Permainan catur Persia kuno membutuhkan pemenang, jalan buntu, atau menyerahnya lawan main untuk menyelesaikan satu babak. Ini adalah permainan yang luar biasa, tapi ini hanyalah permainan. Di dunia nyata, hasil lain mungkin tercapai – bisa ada solusi “win-win” yang tidak menghasilkan kekalahan bagi pihak manapun. Untuk mencapai hasil ini, kita harus membangun mekanisme kerja regional daripada meletakkan lebih banyak batu bata di dinding pemisah. Kita bisa memulai dengan forum dialog regional, sesuatu yang selalu dilakukan Iran – baik secara publik maupun pribadi – yang menguntungkan.
Forum semacam itu seharusnya didasarkan pada penghormatan terhadap kedaulatan, integritas teritorial, dan independensi politik semua negara; batas internasional yang tidak dipertentangkan; tidak campur tangan dalam urusan dalam negeri; penyelesaian sengketa secara damai; larangan penebaran ancaman atau penggunaan kekuatan; dan promosi perdamaian, stabilitas, kemajuan, dan kemakmuran di wilayah ini.
Sebuah forum yang didasarkan pada prinsip-prinsip ini pada akhirnya dapat mengembangkan pengaturan kerjasama non-agresi dan keamanan yang lebih terjamin antara semua pihak, memastikan bahwa Teluk Persia tidak menjadi sinonim untuk masalah yang tidak dapat diselesaikan.

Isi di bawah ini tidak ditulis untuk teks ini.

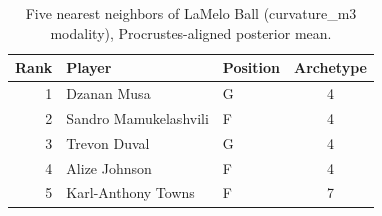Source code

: \begin{table}[htbp]
  \centering\small
  \begin{tabular}{rllc}
    \toprule
    Rank & Player & Position & Archetype \\
    \midrule
    1 & Dzanan Musa & G & 4 \\
    2 & Sandro Mamukelashvili & F & 4 \\
    3 & Trevon Duval & G & 4 \\
    4 & Alize Johnson & F & 4 \\
    5 & Karl-Anthony Towns & F & 7 \\
    \bottomrule
  \end{tabular}
  \caption{Five nearest neighbors of LaMelo Ball (curvature_m3 modality), Procrustes-aligned posterior mean.}
  \label{tab:LaMelo_Ball_neighbors_curvature_m3}
\end{table}

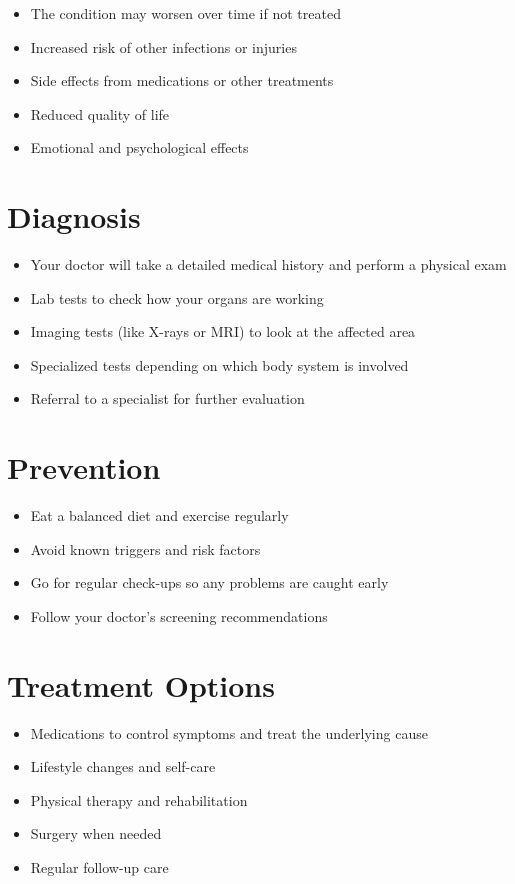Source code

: \begin{itemize}[noitemsep]
  \item The condition may worsen over time if not treated
  \item Increased risk of other infections or injuries
  \item Side effects from medications or other treatments
  \item Reduced quality of life
  \item Emotional and psychological effects
\end{itemize}

\section{Diagnosis}

\begin{itemize}[noitemsep]
  \item Your doctor will take a detailed medical history and perform a physical exam
  \item Lab tests to check how your organs are working
  \item Imaging tests (like X-rays or MRI) to look at the affected area
  \item Specialized tests depending on which body system is involved
  \item Referral to a specialist for further evaluation
\end{itemize}

\section{Prevention}

\begin{itemize}[noitemsep]
  \item Eat a balanced diet and exercise regularly
  \item Avoid known triggers and risk factors
  \item Go for regular check-ups so any problems are caught early
  \item Follow your doctor's screening recommendations
\end{itemize}

\section{Treatment Options}

\begin{itemize}[noitemsep]
  \item Medications to control symptoms and treat the underlying cause
  \item Lifestyle changes and self-care
  \item Physical therapy and rehabilitation
  \item Surgery when needed
  \item Regular follow-up care
\end{itemize}

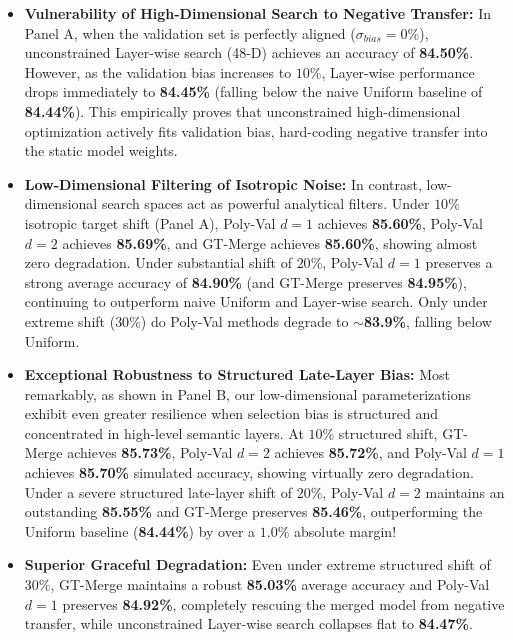 \documentclass{article}
\theoremstyle{plain}
\theoremstyle{definition}
\theoremstyle{remark}
\begin{document}
\begin{itemize}
    \item \textbf{Vulnerability of High-Dimensional Search to Negative Transfer:} In Panel A, when the validation set is perfectly aligned ($\sigma_{bias} = 0\%$), unconstrained Layer-wise search (48-D) achieves an accuracy of \textbf{84.50\%}. However, as the validation bias increases to $10\%$, Layer-wise performance drops immediately to \textbf{84.45\%} (falling below the naive Uniform baseline of \textbf{84.44\%}). This empirically proves that unconstrained high-dimensional optimization actively fits validation bias, hard-coding negative transfer into the static model weights.
    \item \textbf{Low-Dimensional Filtering of Isotropic Noise:} In contrast, low-dimensional search spaces act as powerful analytical filters. Under $10\%$ isotropic target shift (Panel A), Poly-Val $d=1$ achieves \textbf{85.60\%}, Poly-Val $d=2$ achieves \textbf{85.69\%}, and GT-Merge achieves \textbf{85.60\%}, showing almost zero degradation. Under substantial shift of $20\%$, Poly-Val $d=1$ preserves a strong average accuracy of \textbf{84.90\%} (and GT-Merge preserves \textbf{84.95\%}), continuing to outperform naive Uniform and Layer-wise search. Only under extreme shift ($30\%$) do Poly-Val methods degrade to $\sim$\textbf{83.9\%}, falling below Uniform.
    \item \textbf{Exceptional Robustness to Structured Late-Layer Bias:} Most remarkably, as shown in Panel B, our low-dimensional parameterizations exhibit even greater resilience when selection bias is structured and concentrated in high-level semantic layers. At $10\%$ structured shift, GT-Merge achieves \textbf{85.73\%}, Poly-Val $d=2$ achieves \textbf{85.72\%}, and Poly-Val $d=1$ achieves \textbf{85.70\%} simulated accuracy, showing virtually zero degradation. Under a severe structured late-layer shift of $20\%$, Poly-Val $d=2$ maintains an outstanding \textbf{85.55\%} and GT-Merge preserves \textbf{85.46\%}, outperforming the Uniform baseline (\textbf{84.44\%}) by over a $1.0\%$ absolute margin!
    \item \textbf{Superior Graceful Degradation:} Even under extreme structured shift of $30\%$, GT-Merge maintains a robust \textbf{85.03\%} average accuracy and Poly-Val $d=1$ preserves \textbf{84.92\%}, completely rescuing the merged model from negative transfer, while unconstrained Layer-wise search collapses flat to \textbf{84.47\%}.
\end{itemize}
\end{document}
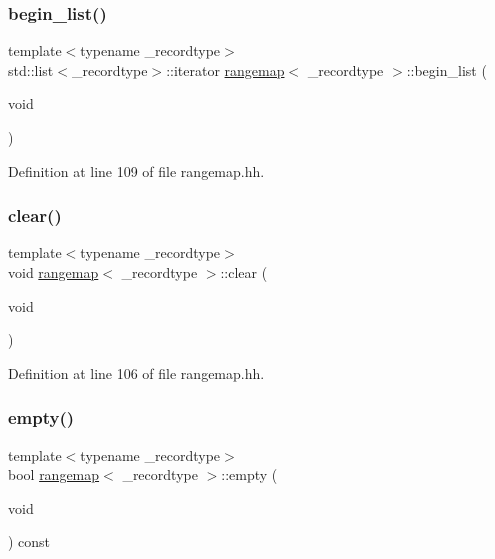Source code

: \subsubsection{\texorpdfstring{begin\_list()}{begin\_list()}\hspace{0.1cm}{\footnotesize\ttfamily [2/2]}}
{\footnotesize\ttfamily template$<$typename \+\_\+recordtype$>$ \\
std\+::list$<$\+\_\+recordtype$>$\+::iterator \mbox{\hyperlink{classrangemap}{rangemap}}$<$ \+\_\+recordtype $>$\+::begin\+\_\+list (\begin{DoxyParamCaption}\item[{void}]{ }\end{DoxyParamCaption})\hspace{0.3cm}{\ttfamily [inline]}}



Definition at line 109 of file rangemap.\+hh.

\mbox{\label{classrangemap_a3177313d3673b5b4b2ea5ed44f022d2a}} 
\subsubsection{\texorpdfstring{clear()}{clear()}}
{\footnotesize\ttfamily template$<$typename \+\_\+recordtype$>$ \\
void \mbox{\hyperlink{classrangemap}{rangemap}}$<$ \+\_\+recordtype $>$\+::clear (\begin{DoxyParamCaption}\item[{void}]{ }\end{DoxyParamCaption})\hspace{0.3cm}{\ttfamily [inline]}}



Definition at line 106 of file rangemap.\+hh.

\mbox{\label{classrangemap_a53aa8a0c0d7a81df126f69a8ad2ba8de}} 
\subsubsection{\texorpdfstring{empty()}{empty()}}
{\footnotesize\ttfamily template$<$typename \+\_\+recordtype$>$ \\
bool \mbox{\hyperlink{classrangemap}{rangemap}}$<$ \+\_\+recordtype $>$\+::empty (\begin{DoxyParamCaption}\item[{void}]{ }\end{DoxyParamCaption}) const\hspace{0.3cm}{\ttfamily [inline]}}



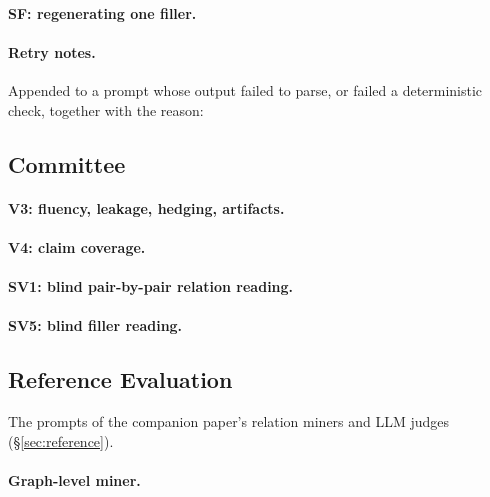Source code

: \paragraph{SF: regenerating one filler.}

\paragraph{Retry notes.} Appended to a prompt whose output failed to parse, or failed a
deterministic check, together with the reason:

\subsection{Committee}

\paragraph{V3: fluency, leakage, hedging, artifacts.}

\paragraph{V4: claim coverage.}

\paragraph{SV1: blind pair-by-pair relation reading.}

\paragraph{SV5: blind filler reading.}

\subsection{Reference Evaluation}

The prompts of the companion paper's relation miners and LLM judges (\S\ref{sec:reference}).

\paragraph{Graph-level miner.}

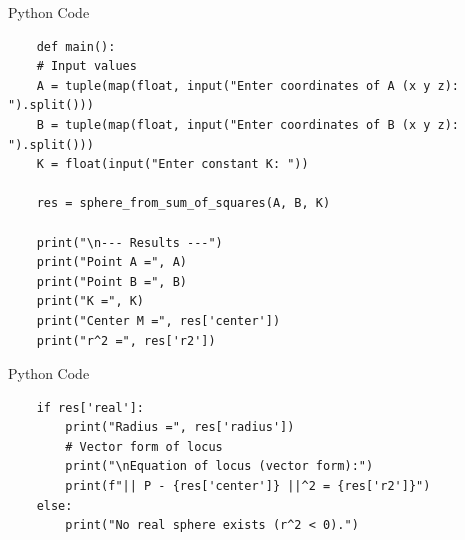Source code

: \documentclass{beamer}
\begin{document}
\begin{frame}[fragile]{Python Code}
    \begin{verbatim}
    def main():
    # Input values
    A = tuple(map(float, input("Enter coordinates of A (x y z): ").split()))
    B = tuple(map(float, input("Enter coordinates of B (x y z): ").split()))
    K = float(input("Enter constant K: "))

    res = sphere_from_sum_of_squares(A, B, K)

    print("\n--- Results ---")
    print("Point A =", A)
    print("Point B =", B)
    print("K =", K)
    print("Center M =", res['center'])
    print("r^2 =", res['r2'])
    \end{verbatim}
\end{frame}

\begin{frame}[fragile]{Python Code}
    \begin{verbatim}
    if res['real']:
        print("Radius =", res['radius'])
        # Vector form of locus
        print("\nEquation of locus (vector form):")
        print(f"|| P - {res['center']} ||^2 = {res['r2']}")
    else:
        print("No real sphere exists (r^2 < 0).")
    \end{verbatim}
\end{frame}
\end{document}
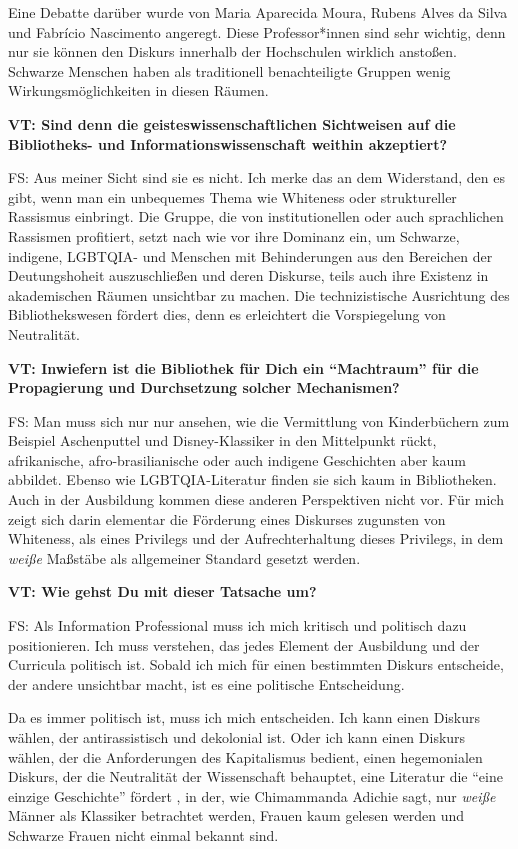 \documentclass[a4paper,
fontsize=11pt,
oneside,
numbers=noperiodatend,
parskip=half-,
bibliography=totoc,
final
]{scrartcl}
\begin{document}
Eine Debatte darüber wurde von Maria Aparecida Moura, Rubens Alves da
Silva und Fabrício Nascimento angeregt. Diese Professor*innen sind sehr
wichtig, denn nur sie können den Diskurs innerhalb der Hochschulen
wirklich anstoßen. Schwarze Menschen haben als traditionell
benachteiligte Gruppen wenig Wirkungsmöglichkeiten in diesen Räumen.

\textbf{VT: Sind denn die geisteswissenschaftlichen Sichtweisen auf die
Bibliotheks- und Informationswissenschaft weithin akzeptiert?}

FS: Aus meiner Sicht sind sie es nicht. Ich merke das an dem Widerstand,
den es gibt, wenn man ein unbequemes Thema wie Whiteness oder
struktureller Rassismus einbringt. Die Gruppe, die von institutionellen
oder auch sprachlichen Rassismen profitiert, setzt nach wie vor ihre
Dominanz ein, um Schwarze, indigene, LGBTQIA- und Menschen mit
Behinderungen aus den Bereichen der Deutungshoheit auszuschließen und
deren Diskurse, teils auch ihre Existenz in akademischen Räumen
unsichtbar zu machen. Die technizistische Ausrichtung des
Bibliothekswesen fördert dies, denn es erleichtert die Vorspiegelung von
Neutralität.

\textbf{VT: Inwiefern ist die Bibliothek für Dich ein
\enquote{Machtraum} für die Propagierung und Durchsetzung solcher
Mechanismen?}

FS: Man muss sich nur nur ansehen, wie die Vermittlung von Kinderbüchern
zum Beispiel Aschenputtel und Disney-Klassiker in den Mittelpunkt rückt,
afrikanische, afro-brasilianische oder auch indigene Geschichten aber
kaum abbildet. Ebenso wie LGBTQIA-Literatur finden sie sich kaum in
Bibliotheken. Auch in der Ausbildung kommen diese anderen Perspektiven
nicht vor. Für mich zeigt sich darin elementar die Förderung eines
Diskurses zugunsten von Whiteness, als eines Privilegs und der
Aufrechterhaltung dieses Privilegs, in dem \emph{weiße} Maßstäbe als
allgemeiner Standard gesetzt werden.

\textbf{VT: Wie gehst Du mit dieser Tatsache um?}

FS: Als Information Professional muss ich mich kritisch und politisch
dazu positionieren. Ich muss verstehen, das jedes Element der Ausbildung
und der Curricula politisch ist. Sobald ich mich für einen bestimmten
Diskurs entscheide, der andere unsichtbar macht, ist es eine politische
Entscheidung.

Da es immer politisch ist, muss ich mich entscheiden. Ich kann einen
Diskurs wählen, der antirassistisch und dekolonial ist. Oder ich kann
einen Diskurs wählen, der die Anforderungen des Kapitalismus bedient,
einen hegemonialen Diskurs, der die Neutralität der Wissenschaft
behauptet, eine Literatur die \enquote{eine einzige Geschichte} fördert
, in der, wie Chimammanda Adichie sagt, nur \emph{weiße} Männer als
Klassiker betrachtet werden, Frauen kaum gelesen werden und Schwarze
Frauen nicht einmal bekannt sind.
\end{document}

Iran sementara itu akan melanjutkan jalur dialog, saling menghormati, dan saling mengerti. Dalam hal itu, pada awal Oktober saya mengadakan pertemuan tingkat tinggi yang sukses di Qatar dan Oman, dilanjutkan dengan pertemuan puncak dengan Turki di Tehran, menangani isu-isu yang sangat penting bagi perdamaian dan stabilitas kawasan kami. Ini harus menjadi harapan semua orang bahwa kita dapat memiliki interaksi yang baik dengan tetangga-tetangga kami.